[Task goal]:
Report the lines of the material that carry the string "topic".

[Working data]:
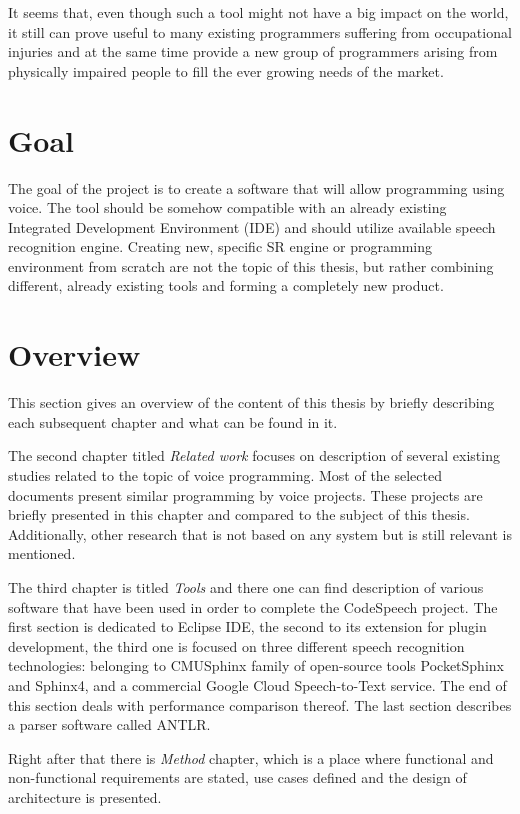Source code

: It seems that, even though such a tool might not have a big impact on the world, it still can prove useful to many existing programmers suffering from occupational injuries and at the same time provide a new group of programmers arising from physically impaired people to fill the ever growing needs of the market.

\section{Goal}
The goal of the project is to create a software that will allow programming using voice. The tool should be somehow compatible with an already existing Integrated Development Environment (IDE) and should utilize available speech recognition engine. Creating new, specific SR engine or programming environment from scratch are not the topic of this thesis, but rather combining different, already existing tools and forming a completely new product. 

\section{Overview}
This section gives an overview of the content of this thesis by briefly describing each subsequent chapter and what can be found in it.

The second chapter titled \textit{Related work} focuses on description of several existing studies related to the topic of voice programming. Most of the selected documents present similar programming by voice projects. These projects are briefly presented in this chapter and compared to the subject of this thesis. Additionally, other research that is not based on any system but is still relevant is mentioned.

The third chapter is titled \textit{Tools} and there one can find description of various software that have been used in order to complete the CodeSpeech project. The first section is dedicated to Eclipse IDE, the second to its extension for plugin development, the third one is focused on three different speech recognition technologies: belonging to CMUSphinx family of open-source tools PocketSphinx and Sphinx4, and a commercial Google Cloud Speech-to-Text service. The end of this section deals with performance comparison thereof. The last section describes a parser software called ANTLR.

Right after that there is \textit{Method} chapter, which is a place where functional and non-functional requirements are stated, use cases defined and the design of architecture is presented. 

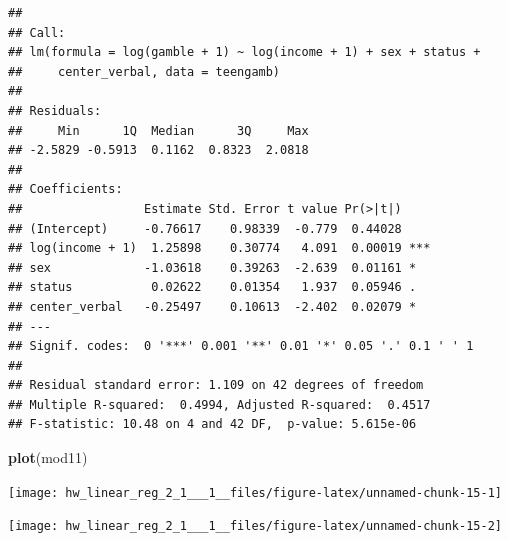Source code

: \documentclass[]{article}
\newenvironment{Shaded}{\begin{snugshade}}{\end{snugshade}}
\newcommand{\KeywordTok}[1]{\textcolor[rgb]{0.13,0.29,0.53}{\textbf{#1}}}
\newcommand{\DataTypeTok}[1]{\textcolor[rgb]{0.13,0.29,0.53}{#1}}
\newcommand{\DecValTok}[1]{\textcolor[rgb]{0.00,0.00,0.81}{#1}}
\newcommand{\OperatorTok}[1]{\textcolor[rgb]{0.81,0.36,0.00}{\textbf{#1}}}
\newcommand{\NormalTok}[1]{#1}
\begin{document}
\begin{Shaded}
\end{Shaded}

\begin{verbatim}
## 
## Call:
## lm(formula = log(gamble + 1) ~ log(income + 1) + sex + status + 
##     center_verbal, data = teengamb)
## 
## Residuals:
##     Min      1Q  Median      3Q     Max 
## -2.5829 -0.5913  0.1162  0.8323  2.0818 
## 
## Coefficients:
##                 Estimate Std. Error t value Pr(>|t|)    
## (Intercept)     -0.76617    0.98339  -0.779  0.44028    
## log(income + 1)  1.25898    0.30774   4.091  0.00019 ***
## sex             -1.03618    0.39263  -2.639  0.01161 *  
## status           0.02622    0.01354   1.937  0.05946 .  
## center_verbal   -0.25497    0.10613  -2.402  0.02079 *  
## ---
## Signif. codes:  0 '***' 0.001 '**' 0.01 '*' 0.05 '.' 0.1 ' ' 1
## 
## Residual standard error: 1.109 on 42 degrees of freedom
## Multiple R-squared:  0.4994, Adjusted R-squared:  0.4517 
## F-statistic: 10.48 on 4 and 42 DF,  p-value: 5.615e-06
\end{verbatim}

\begin{Shaded}
\begin{Highlighting}[]
\KeywordTok{plot}\NormalTok{(mod11)}
\end{Highlighting}
\end{Shaded}

\begin{center}\texttt{[image: hw\_linear\_reg\_2\_1\_\_\_1\_\_files/figure-latex/unnamed-chunk-15-1]} \end{center}

\begin{center}\texttt{[image: hw\_linear\_reg\_2\_1\_\_\_1\_\_files/figure-latex/unnamed-chunk-15-2]} \end{center}
\end{document}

[Written answer]:
The goal of the project is to create a software that will allow programming using voice. The tool should be somehow compatible with an already existing Integrated Development Environment (IDE) and should utilize available speech recognition engine. Creating new, specific SR engine or programming environment from scratch are not the topic of this thesis, but rather combining different, already existing tools and forming a completely new product. 
The second chapter titled \textit{Related work} focuses on description of several existing studies related to the topic of voice programming. Most of the selected documents present similar programming by voice projects. These projects are briefly presented in this chapter and compared to the subject of this thesis. Additionally, other research that is not based on any system but is still relevant is mentioned.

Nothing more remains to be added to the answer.